Thailand reigns; Phl exits with worst finish
NAY PYI TAW – The Philippine contingent broke camp yesterday, exiting from the 27th Southeast Asian Games with its worst performance ever in 36 years, a seventh place finish which spoke badly of the state of Philippine sports and the extent of collateral damage the inclusion of non-traditional sports has done to the country’s campaign.
Expected to finish at no higher than sixth, the Philippines finished in a position it had never been relegated to since the late Ferdinand Marcos decided, along with fellow military ruler Suharto of isolationist Indonesia, to join the newly formed Southeast Asian Games in 1977 as a show window of their regional power.
With its concluding gold-silver-bronze medal finish of 29-34-38, the Philippines showed that the 210-member contingent, the elite from 26 sports and the smallest on a sports-to-athletes ratio, could not match its neighboring countries pound for pound, sport by sport, except in men’s basketball.
With the inclusion of entirely new indigenous sports and the addition of entirely new events in regular sports, it lost miserably on the battlefield and out of it.
The biggest performer with its 107-92-81 is Thailand, which proved that even if it fared badly in indigenous sports, it could retain overall supremacy with its continuing excellence in the Olympic sports of athletics (17), boxing (7) and the martial arts of taekwondo and judo and in almost every Olympic sport on the calendar of Myanmar.

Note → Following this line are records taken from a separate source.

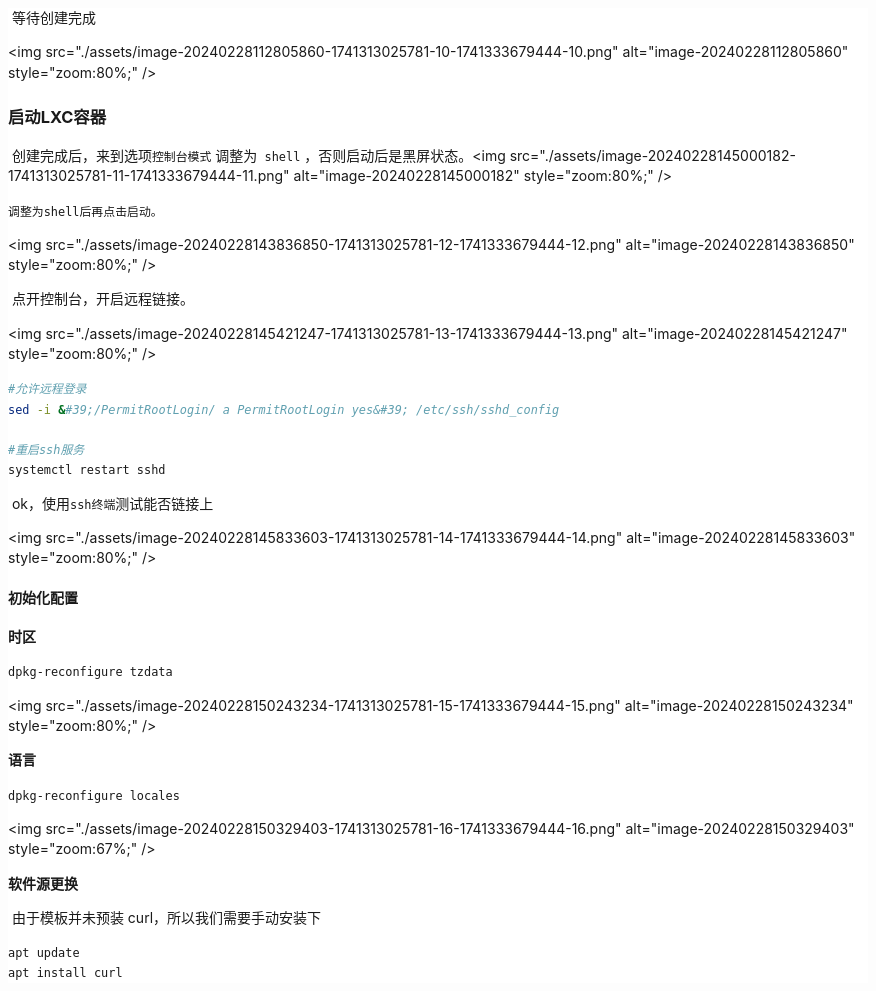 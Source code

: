 ​	等待创建完成

&lt;img src=&#34;./assets/image-20240228112805860-1741313025781-10-1741333679444-10.png&#34; alt=&#34;image-20240228112805860&#34; style=&#34;zoom:80%;&#34; /&gt;

### 启动LXC容器

​	创建完成后，来到选项`控制台模式` 调整为` shell` ，否则启动后是黑屏状态。&lt;img src=&#34;./assets/image-20240228145000182-1741313025781-11-1741333679444-11.png&#34; alt=&#34;image-20240228145000182&#34; style=&#34;zoom:80%;&#34; /&gt;

 	调整为shell后再点击启动。

&lt;img src=&#34;./assets/image-20240228143836850-1741313025781-12-1741333679444-12.png&#34; alt=&#34;image-20240228143836850&#34; style=&#34;zoom:80%;&#34; /&gt;

​	点开控制台，开启远程链接。

&lt;img src=&#34;./assets/image-20240228145421247-1741313025781-13-1741333679444-13.png&#34; alt=&#34;image-20240228145421247&#34; style=&#34;zoom:80%;&#34; /&gt;

```bash
#允许远程登录
sed -i &#39;/PermitRootLogin/ a PermitRootLogin yes&#39; /etc/ssh/sshd_config

#重启ssh服务
systemctl restart sshd
```

​	ok，使用`ssh终端`测试能否链接上

&lt;img src=&#34;./assets/image-20240228145833603-1741313025781-14-1741333679444-14.png&#34; alt=&#34;image-20240228145833603&#34; style=&#34;zoom:80%;&#34; /&gt;

#### 初始化配置

**时区**

```bash
dpkg-reconfigure tzdata
```

&lt;img src=&#34;./assets/image-20240228150243234-1741313025781-15-1741333679444-15.png&#34; alt=&#34;image-20240228150243234&#34; style=&#34;zoom:80%;&#34; /&gt;

**语言**

```bash
dpkg-reconfigure locales
```

&lt;img src=&#34;./assets/image-20240228150329403-1741313025781-16-1741333679444-16.png&#34; alt=&#34;image-20240228150329403&#34; style=&#34;zoom:67%;&#34; /&gt;

**软件源更换**

​	由于模板并未预装 curl，所以我们需要手动安装下

```bash
apt update
apt install curl
```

Host Myanmar, trying to make an impression in the family of Southeast Asia, can be forgiven for including indigenous sports and concededly reigned supreme in all of them – in kempo, chinlone, petanque, vovinam – and boosted its position with other gold medals like 12 of 17 events in traditional boat race and five of 23 in wushu.
Myanmar’s second place finish was the reason the Philippines was pushed from sixth to seven in this year’s edition.
It started pulling away at the start and finished with a fighting 84-62-85.
Vietnam, one of the doormats of the SEA Games but which surged to power after hosting the 2003 SEA Games, has since overtaken the Philippines in all but one edition (2005).
This year in neutral territory, this nation which still borrows money from foreign governments to fuel its economy and run its sports program, has again outclassed the Philippines at third with 73-85-86.
This nation of former warriors, grandsons of former guerilla militants called Vietcongs, excelled in the combat sports of judo, karatedo, taekwondo, vovinam, wrestling and wushu and snared gold medals in the Olympic sports of athletics (10), shooting (7) and swimming (5).
Indonesia, the consistent overall winner from 1977 until Thailand dominated since 1985, has maintained a training program for its Olympic sports and a serious effort to master indigenous sports in the region. It had 43-53-74 for fourth.
It had a lion’s share of the golds in athletics (6), cycling (5), kempo (4), rowing (5), wushu (4), weightlifting (3), chess (5), canoeing (4) and pencak silat and at least one gold in others to make up for zero outputs in 19 of 32 sports it participated in.
Malaysia was fifth with 40-40-59, its gold medal triumphs coming from karatedo (7) and four each from swimming and athletics and modest successes in other sports.
The Philippines already lost gold medal potentials with the exclusion of baseball, bowling, bridge, fin swimming, fencing, softball, sport climbing, tennis, soft tennis and some events in the billiards (2), cycling (1) and wushu (2). All these sports removed 15 gold medals from the country’s 2011 gold medal output of 36.
The Philippines had top performers in athletics (6), taekwondo (4), two coming in the other day, wushu (3) and boxing (3) and two each from karatedo, golf, cycling, billiards and snooker and judo.
The swimming association did not send a team for polo, which has finished a perennial second to Singapore. It had no participation in body building, chinlone, futsal, hockey, petanque, kempo, traditional boat race, volleyball and vovinam and was wiped out in shooting, sepak takraw, football, equestrian and badminton.
The country’s gold medal in 33 sports is only six percent of the 460 at stake and its total medal haul of 100 is also six percent of the total of 1,562 medals from 33 sports or 37 disciplines during the 12-day competition among 11 nations.